Data to use:
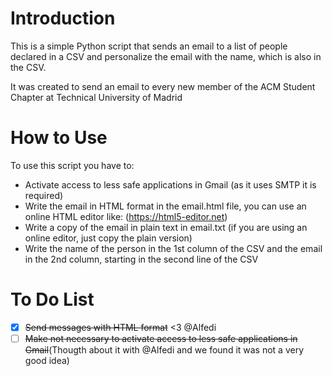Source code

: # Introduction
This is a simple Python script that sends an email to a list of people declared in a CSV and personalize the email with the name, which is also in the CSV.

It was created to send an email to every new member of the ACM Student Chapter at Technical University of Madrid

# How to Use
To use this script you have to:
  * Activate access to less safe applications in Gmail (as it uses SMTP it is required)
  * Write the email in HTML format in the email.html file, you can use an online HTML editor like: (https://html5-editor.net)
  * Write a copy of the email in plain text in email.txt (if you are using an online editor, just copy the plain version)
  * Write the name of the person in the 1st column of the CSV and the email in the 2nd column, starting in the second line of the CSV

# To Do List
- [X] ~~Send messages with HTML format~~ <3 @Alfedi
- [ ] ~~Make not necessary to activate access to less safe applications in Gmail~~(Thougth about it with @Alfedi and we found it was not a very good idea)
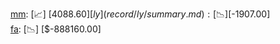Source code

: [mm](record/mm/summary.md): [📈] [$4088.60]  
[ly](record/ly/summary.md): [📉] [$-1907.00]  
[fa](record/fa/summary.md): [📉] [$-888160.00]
--
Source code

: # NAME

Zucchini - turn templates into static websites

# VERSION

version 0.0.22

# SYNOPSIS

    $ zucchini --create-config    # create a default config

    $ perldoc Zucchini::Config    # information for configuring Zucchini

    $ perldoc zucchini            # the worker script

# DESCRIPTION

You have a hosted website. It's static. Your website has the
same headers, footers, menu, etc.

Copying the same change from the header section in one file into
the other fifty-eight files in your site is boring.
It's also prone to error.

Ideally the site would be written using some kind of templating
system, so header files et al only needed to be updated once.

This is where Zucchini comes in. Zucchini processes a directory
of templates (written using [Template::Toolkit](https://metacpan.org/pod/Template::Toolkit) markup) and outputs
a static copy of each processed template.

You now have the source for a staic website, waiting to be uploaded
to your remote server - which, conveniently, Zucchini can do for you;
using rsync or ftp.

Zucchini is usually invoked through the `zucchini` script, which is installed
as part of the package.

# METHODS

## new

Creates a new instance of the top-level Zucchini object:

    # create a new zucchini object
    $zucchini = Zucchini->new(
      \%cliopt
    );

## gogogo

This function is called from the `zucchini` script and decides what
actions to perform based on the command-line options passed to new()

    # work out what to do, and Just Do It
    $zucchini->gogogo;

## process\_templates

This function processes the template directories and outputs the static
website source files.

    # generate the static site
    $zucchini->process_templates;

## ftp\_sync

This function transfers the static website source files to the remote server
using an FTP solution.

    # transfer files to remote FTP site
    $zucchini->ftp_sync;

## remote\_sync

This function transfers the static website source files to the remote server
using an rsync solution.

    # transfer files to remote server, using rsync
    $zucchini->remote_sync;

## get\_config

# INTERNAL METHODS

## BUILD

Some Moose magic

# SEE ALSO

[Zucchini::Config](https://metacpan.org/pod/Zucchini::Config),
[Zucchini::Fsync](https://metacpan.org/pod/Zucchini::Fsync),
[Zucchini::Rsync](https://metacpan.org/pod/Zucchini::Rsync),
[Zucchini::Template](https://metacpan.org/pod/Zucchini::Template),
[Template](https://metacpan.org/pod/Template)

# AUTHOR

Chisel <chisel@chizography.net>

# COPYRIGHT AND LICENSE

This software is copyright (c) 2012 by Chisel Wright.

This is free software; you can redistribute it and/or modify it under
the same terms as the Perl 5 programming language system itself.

Task objective: Look through the entries above and quote exactly the lines from the line with "for configuring Zucchini" to the line with "the other fifty-eight", counting both of those lines.

Answer for this exercise:
    $ perldoc Zucchini::Config    # information for configuring Zucchini

    $ perldoc zucchini            # the worker script

# DESCRIPTION

You have a hosted website. It's static. Your website has the
same headers, footers, menu, etc.

Copying the same change from the header section in one file into
the other fifty-eight files in your site is boring.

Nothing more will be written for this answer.